• [Problem]: Please transcribe every record below exactly as written.

[Dataset entries]
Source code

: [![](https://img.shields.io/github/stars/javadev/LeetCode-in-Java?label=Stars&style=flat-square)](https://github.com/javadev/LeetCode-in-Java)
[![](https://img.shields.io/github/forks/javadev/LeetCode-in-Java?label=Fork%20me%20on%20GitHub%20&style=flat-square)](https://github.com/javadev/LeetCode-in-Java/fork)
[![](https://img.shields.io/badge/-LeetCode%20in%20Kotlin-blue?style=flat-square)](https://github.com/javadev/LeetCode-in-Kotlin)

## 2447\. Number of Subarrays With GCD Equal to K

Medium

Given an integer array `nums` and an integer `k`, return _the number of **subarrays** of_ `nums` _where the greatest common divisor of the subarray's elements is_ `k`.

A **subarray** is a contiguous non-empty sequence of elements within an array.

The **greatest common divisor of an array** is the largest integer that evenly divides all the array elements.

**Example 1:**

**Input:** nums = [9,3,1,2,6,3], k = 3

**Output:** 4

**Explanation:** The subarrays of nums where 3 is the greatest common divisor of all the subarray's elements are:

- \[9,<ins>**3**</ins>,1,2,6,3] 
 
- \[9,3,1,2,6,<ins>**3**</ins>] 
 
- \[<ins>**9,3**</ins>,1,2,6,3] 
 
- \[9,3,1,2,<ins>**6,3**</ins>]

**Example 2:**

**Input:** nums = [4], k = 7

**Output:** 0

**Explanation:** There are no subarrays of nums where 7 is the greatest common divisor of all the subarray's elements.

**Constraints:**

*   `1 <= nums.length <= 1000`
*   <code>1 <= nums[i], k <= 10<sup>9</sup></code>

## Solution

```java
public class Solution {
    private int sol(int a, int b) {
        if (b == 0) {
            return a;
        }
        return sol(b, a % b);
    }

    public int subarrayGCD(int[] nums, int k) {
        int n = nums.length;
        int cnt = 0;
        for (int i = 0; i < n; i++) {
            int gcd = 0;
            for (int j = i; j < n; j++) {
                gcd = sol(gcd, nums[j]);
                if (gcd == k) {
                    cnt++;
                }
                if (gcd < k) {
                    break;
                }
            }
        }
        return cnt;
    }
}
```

• [Task result]:
Source code

: [![](https://img.shields.io/github/stars/javadev/LeetCode-in-Java?label=Stars&style=flat-square)](https://github.com/javadev/LeetCode-in-Java)
[![](https://img.shields.io/github/forks/javadev/LeetCode-in-Java?label=Fork%20me%20on%20GitHub%20&style=flat-square)](https://github.com/javadev/LeetCode-in-Java/fork)
[![](https://img.shields.io/badge/-LeetCode%20in%20Kotlin-blue?style=flat-square)](https://github.com/javadev/LeetCode-in-Kotlin)

## 2447\. Number of Subarrays With GCD Equal to K

Medium

Given an integer array `nums` and an integer `k`, return _the number of **subarrays** of_ `nums` _where the greatest common divisor of the subarray's elements is_ `k`.

A **subarray** is a contiguous non-empty sequence of elements within an array.

The **greatest common divisor of an array** is the largest integer that evenly divides all the array elements.

**Example 1:**

**Input:** nums = [9,3,1,2,6,3], k = 3

**Output:** 4

**Explanation:** The subarrays of nums where 3 is the greatest common divisor of all the subarray's elements are:

- \[9,<ins>**3**</ins>,1,2,6,3] 
 
- \[9,3,1,2,6,<ins>**3**</ins>] 
 
- \[<ins>**9,3**</ins>,1,2,6,3] 
 
- \[9,3,1,2,<ins>**6,3**</ins>]

**Example 2:**

**Input:** nums = [4], k = 7

**Output:** 0

**Explanation:** There are no subarrays of nums where 7 is the greatest common divisor of all the subarray's elements.

**Constraints:**

*   `1 <= nums.length <= 1000`
*   <code>1 <= nums[i], k <= 10<sup>9</sup></code>

## Solution

```java
public class Solution {
    private int sol(int a, int b) {
        if (b == 0) {
            return a;
        }
        return sol(b, a % b);
    }

    public int subarrayGCD(int[] nums, int k) {
        int n = nums.length;
        int cnt = 0;
        for (int i = 0; i < n; i++) {
            int gcd = 0;
            for (int j = i; j < n; j++) {
                gcd = sol(gcd, nums[j]);
                if (gcd == k) {
                    cnt++;
                }
                if (gcd < k) {
                    break;
                }
            }
        }
        return cnt;
    }
}
```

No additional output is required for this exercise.